*** Begin section ***

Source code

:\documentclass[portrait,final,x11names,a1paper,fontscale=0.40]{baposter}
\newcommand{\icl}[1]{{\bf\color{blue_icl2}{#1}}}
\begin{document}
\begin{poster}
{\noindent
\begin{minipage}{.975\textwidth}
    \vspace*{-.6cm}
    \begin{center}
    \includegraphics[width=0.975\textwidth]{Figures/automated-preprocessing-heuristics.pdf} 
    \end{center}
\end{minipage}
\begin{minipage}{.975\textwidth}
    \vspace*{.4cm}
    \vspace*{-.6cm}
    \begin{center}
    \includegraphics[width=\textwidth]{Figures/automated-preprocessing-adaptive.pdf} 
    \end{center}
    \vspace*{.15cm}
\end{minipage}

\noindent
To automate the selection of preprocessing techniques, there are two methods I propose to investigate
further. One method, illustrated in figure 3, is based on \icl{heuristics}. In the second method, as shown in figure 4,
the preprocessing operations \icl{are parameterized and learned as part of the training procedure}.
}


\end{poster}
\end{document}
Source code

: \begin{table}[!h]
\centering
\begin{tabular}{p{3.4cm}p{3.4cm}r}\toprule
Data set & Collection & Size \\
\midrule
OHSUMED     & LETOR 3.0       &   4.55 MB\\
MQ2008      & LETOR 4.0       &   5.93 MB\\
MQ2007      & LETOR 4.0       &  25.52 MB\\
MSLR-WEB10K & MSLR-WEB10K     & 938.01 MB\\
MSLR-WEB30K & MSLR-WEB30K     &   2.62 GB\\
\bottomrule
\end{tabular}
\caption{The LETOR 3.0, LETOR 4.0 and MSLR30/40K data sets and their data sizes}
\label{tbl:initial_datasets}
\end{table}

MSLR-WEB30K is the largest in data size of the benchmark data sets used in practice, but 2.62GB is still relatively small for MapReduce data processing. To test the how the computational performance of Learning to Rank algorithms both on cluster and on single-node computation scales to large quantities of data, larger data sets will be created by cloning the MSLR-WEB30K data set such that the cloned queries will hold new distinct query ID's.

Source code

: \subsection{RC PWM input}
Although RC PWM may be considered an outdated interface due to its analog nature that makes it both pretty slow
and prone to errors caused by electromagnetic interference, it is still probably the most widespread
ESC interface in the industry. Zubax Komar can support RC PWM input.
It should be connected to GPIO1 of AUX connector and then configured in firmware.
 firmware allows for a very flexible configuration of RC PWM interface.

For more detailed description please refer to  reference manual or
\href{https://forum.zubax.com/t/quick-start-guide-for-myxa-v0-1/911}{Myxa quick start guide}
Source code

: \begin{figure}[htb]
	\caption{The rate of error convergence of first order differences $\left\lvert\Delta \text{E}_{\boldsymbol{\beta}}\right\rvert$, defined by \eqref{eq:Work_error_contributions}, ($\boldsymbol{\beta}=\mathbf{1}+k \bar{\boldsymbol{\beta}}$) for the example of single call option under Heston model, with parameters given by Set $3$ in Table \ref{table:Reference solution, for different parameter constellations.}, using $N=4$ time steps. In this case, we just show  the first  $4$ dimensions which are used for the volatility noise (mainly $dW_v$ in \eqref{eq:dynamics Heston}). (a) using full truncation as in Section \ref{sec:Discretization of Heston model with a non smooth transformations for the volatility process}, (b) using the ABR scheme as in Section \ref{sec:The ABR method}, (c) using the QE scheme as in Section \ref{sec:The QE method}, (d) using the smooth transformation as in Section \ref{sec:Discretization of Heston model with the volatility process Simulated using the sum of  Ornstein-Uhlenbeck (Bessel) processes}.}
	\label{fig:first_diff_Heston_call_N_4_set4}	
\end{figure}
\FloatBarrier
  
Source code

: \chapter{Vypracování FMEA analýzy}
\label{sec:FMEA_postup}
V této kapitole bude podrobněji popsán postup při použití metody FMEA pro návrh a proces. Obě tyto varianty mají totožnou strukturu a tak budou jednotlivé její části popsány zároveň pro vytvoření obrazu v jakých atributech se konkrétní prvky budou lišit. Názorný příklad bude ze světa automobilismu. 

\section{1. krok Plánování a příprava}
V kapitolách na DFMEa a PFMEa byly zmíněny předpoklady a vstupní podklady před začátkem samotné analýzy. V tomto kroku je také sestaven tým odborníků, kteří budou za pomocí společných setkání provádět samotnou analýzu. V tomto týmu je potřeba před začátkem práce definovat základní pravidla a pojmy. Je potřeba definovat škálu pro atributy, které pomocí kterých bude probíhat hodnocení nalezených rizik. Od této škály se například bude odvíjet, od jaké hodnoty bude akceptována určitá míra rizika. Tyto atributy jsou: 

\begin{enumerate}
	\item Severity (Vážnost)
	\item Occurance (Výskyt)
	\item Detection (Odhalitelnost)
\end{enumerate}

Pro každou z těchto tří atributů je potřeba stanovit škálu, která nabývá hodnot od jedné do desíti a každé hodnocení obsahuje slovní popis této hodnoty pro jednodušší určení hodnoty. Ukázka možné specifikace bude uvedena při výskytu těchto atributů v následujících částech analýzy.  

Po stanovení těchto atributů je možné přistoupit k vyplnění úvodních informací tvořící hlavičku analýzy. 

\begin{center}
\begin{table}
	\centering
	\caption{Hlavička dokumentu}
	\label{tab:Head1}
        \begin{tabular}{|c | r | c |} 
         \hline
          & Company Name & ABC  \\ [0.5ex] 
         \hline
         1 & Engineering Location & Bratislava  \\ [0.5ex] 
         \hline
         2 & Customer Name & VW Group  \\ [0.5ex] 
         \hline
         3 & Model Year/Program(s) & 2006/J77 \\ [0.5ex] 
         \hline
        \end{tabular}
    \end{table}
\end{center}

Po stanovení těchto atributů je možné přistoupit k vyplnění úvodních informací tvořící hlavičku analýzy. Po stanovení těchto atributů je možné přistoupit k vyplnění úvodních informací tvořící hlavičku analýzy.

*** End section ***

Which lines of the data include the string "includegraphics"? Copy each of them.

**EXPECTED ANSWER**:
    \includegraphics[width=0.975\textwidth]{Figures/automated-preprocessing-heuristics.pdf} 
    \includegraphics[width=\textwidth]{Figures/automated-preprocessing-adaptive.pdf} 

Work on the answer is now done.